Task to complete:
Within the records, tally the lines that contain "developers" and reply with that number only.

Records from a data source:
⟨
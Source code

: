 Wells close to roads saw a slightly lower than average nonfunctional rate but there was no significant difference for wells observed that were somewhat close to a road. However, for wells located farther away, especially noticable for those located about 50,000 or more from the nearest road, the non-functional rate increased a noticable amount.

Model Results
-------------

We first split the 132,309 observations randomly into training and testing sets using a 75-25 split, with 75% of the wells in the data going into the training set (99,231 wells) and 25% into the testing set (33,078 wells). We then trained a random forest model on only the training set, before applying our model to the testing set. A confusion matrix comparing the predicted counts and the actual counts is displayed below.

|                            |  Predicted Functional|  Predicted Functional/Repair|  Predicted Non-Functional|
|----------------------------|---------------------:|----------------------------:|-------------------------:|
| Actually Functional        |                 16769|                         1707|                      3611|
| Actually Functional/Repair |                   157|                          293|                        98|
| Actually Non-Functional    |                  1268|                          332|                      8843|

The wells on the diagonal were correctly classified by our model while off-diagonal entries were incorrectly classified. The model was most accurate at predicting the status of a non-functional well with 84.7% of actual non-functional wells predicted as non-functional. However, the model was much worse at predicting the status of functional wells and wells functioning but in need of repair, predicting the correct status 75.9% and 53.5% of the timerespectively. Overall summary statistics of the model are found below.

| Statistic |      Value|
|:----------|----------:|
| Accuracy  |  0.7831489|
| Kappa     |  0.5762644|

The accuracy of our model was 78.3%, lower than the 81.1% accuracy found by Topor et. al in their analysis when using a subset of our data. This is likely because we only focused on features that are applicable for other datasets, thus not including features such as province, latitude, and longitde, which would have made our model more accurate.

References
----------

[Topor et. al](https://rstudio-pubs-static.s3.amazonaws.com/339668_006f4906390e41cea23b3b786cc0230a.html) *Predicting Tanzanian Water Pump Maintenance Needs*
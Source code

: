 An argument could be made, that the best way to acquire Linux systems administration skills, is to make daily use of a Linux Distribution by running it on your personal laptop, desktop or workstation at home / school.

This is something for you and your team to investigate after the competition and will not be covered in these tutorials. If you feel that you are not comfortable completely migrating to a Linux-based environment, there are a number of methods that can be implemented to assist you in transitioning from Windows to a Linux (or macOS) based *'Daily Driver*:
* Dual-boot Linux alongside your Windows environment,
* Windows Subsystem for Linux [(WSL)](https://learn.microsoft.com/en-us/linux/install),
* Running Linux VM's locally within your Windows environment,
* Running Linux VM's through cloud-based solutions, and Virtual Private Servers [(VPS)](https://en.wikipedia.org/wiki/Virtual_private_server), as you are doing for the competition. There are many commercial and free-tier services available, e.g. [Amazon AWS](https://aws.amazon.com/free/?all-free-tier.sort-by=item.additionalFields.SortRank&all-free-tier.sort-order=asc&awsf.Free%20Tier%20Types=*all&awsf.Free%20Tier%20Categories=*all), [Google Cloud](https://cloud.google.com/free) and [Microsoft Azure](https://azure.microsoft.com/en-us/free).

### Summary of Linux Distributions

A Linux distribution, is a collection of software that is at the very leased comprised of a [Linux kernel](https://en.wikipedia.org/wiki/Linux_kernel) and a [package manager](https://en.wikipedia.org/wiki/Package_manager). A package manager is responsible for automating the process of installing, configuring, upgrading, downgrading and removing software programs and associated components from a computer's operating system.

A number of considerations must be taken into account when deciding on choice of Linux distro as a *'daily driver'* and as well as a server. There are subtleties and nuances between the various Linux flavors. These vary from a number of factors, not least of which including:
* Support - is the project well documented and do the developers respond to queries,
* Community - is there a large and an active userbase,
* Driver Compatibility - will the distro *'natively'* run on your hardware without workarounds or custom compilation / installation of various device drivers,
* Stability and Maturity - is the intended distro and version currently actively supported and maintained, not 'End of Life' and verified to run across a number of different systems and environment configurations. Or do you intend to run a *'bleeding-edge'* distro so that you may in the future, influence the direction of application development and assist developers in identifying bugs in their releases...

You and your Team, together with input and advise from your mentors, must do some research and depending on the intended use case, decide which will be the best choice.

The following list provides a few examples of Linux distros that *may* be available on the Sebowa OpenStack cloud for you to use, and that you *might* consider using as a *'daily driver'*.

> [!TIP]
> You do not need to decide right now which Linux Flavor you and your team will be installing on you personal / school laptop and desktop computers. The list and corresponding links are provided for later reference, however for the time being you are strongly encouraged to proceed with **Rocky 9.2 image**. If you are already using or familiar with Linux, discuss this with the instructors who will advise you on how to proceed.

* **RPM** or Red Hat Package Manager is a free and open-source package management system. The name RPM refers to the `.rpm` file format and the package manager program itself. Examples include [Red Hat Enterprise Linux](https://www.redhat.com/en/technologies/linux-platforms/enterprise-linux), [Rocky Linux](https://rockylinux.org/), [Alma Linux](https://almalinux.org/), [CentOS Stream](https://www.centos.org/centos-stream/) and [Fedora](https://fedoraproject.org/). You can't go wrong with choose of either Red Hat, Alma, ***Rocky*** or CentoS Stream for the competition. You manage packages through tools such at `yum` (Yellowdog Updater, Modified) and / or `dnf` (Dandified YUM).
⟩
Result below:
2